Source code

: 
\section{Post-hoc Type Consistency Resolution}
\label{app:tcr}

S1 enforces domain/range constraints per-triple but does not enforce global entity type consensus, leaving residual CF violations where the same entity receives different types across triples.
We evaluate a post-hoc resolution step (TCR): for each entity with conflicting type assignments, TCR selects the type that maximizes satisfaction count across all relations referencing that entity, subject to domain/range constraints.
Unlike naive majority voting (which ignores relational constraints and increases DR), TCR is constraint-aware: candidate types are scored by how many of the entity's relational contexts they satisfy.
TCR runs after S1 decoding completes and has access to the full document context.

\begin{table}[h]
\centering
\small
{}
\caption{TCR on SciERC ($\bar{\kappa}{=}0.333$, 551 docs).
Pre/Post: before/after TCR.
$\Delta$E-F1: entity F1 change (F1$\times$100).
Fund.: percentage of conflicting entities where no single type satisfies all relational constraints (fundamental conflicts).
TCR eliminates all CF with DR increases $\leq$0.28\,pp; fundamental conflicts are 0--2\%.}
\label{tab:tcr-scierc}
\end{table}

§ **WHAT TO WORK ON**: Wherever the word "with" turns up in a line of the listing, that line counts; report the total as a lone number.

§ **ANSWER SPACE**: 2